* _Task prompt_
Search the data for "port". Return each matching line.

* _Supplied material_
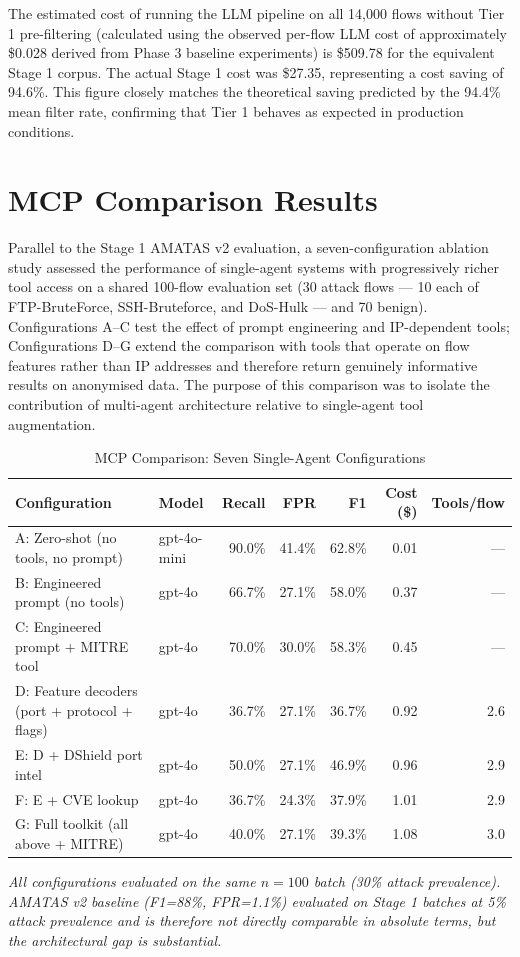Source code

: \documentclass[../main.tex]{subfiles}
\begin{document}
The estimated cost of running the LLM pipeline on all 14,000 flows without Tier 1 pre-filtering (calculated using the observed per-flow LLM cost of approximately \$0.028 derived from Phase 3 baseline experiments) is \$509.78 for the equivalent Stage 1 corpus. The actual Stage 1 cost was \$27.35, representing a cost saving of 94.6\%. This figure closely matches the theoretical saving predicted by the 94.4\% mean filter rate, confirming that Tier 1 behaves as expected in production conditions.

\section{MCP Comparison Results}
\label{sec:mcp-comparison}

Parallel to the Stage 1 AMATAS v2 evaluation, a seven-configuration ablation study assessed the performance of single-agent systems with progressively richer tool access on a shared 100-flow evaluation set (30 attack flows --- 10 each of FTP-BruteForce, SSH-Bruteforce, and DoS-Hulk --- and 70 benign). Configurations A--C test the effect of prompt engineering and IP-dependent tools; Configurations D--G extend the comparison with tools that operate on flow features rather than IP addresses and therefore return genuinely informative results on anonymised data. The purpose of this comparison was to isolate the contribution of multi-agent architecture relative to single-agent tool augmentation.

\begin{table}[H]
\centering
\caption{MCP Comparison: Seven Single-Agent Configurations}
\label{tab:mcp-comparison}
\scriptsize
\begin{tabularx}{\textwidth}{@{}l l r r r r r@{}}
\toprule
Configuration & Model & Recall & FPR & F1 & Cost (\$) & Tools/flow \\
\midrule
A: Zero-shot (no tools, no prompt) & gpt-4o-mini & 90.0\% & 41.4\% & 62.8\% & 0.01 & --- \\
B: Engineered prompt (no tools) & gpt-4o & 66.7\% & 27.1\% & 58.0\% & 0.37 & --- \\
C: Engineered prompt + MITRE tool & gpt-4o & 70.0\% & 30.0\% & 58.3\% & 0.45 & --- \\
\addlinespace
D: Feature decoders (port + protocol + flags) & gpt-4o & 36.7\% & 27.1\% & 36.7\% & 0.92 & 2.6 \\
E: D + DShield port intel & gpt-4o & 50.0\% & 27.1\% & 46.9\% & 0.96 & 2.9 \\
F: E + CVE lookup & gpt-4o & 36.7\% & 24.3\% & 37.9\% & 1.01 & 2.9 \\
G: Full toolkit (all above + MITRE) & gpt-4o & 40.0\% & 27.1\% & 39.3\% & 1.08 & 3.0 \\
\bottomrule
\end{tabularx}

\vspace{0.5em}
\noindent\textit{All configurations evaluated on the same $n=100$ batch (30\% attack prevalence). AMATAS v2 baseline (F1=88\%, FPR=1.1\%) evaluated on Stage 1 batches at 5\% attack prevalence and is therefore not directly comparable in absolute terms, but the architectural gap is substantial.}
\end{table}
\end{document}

---

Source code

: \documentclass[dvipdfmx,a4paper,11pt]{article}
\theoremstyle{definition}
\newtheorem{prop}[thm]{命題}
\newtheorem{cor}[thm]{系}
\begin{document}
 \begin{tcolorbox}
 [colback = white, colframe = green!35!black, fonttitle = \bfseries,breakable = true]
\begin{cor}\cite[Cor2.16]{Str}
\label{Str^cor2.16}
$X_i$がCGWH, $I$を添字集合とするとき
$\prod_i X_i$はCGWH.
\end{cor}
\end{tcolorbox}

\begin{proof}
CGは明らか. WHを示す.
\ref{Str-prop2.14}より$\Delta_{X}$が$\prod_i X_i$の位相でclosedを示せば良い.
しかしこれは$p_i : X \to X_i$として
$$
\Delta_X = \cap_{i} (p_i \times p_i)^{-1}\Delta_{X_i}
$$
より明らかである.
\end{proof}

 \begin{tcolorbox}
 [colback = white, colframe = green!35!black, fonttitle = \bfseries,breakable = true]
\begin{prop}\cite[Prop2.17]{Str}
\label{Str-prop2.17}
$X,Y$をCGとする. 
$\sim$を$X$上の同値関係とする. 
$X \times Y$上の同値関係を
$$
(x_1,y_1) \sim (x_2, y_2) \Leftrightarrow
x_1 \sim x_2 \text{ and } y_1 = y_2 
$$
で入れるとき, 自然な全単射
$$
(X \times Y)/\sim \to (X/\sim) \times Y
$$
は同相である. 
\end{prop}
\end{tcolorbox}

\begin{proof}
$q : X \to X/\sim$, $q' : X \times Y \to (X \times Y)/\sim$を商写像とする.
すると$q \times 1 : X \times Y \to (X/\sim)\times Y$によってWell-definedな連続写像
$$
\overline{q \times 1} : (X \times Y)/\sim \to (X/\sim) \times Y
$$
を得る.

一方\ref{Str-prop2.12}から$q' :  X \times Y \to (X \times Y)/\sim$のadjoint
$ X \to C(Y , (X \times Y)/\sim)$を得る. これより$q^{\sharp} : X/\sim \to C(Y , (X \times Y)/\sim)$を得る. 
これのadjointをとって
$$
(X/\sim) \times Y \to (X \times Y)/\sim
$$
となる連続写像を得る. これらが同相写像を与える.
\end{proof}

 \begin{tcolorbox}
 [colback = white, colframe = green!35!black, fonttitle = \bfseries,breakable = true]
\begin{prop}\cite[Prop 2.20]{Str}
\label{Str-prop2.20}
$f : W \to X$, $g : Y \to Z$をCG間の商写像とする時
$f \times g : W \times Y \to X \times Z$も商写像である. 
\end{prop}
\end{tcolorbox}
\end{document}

* _Result of this task_
D: Feature decoders (port + protocol + flags) & gpt-4o & 36.7\% & 27.1\% & 36.7\% & 0.92 & 2.6 \\
E: D + DShield port intel & gpt-4o & 50.0\% & 27.1\% & 46.9\% & 0.96 & 2.9 \\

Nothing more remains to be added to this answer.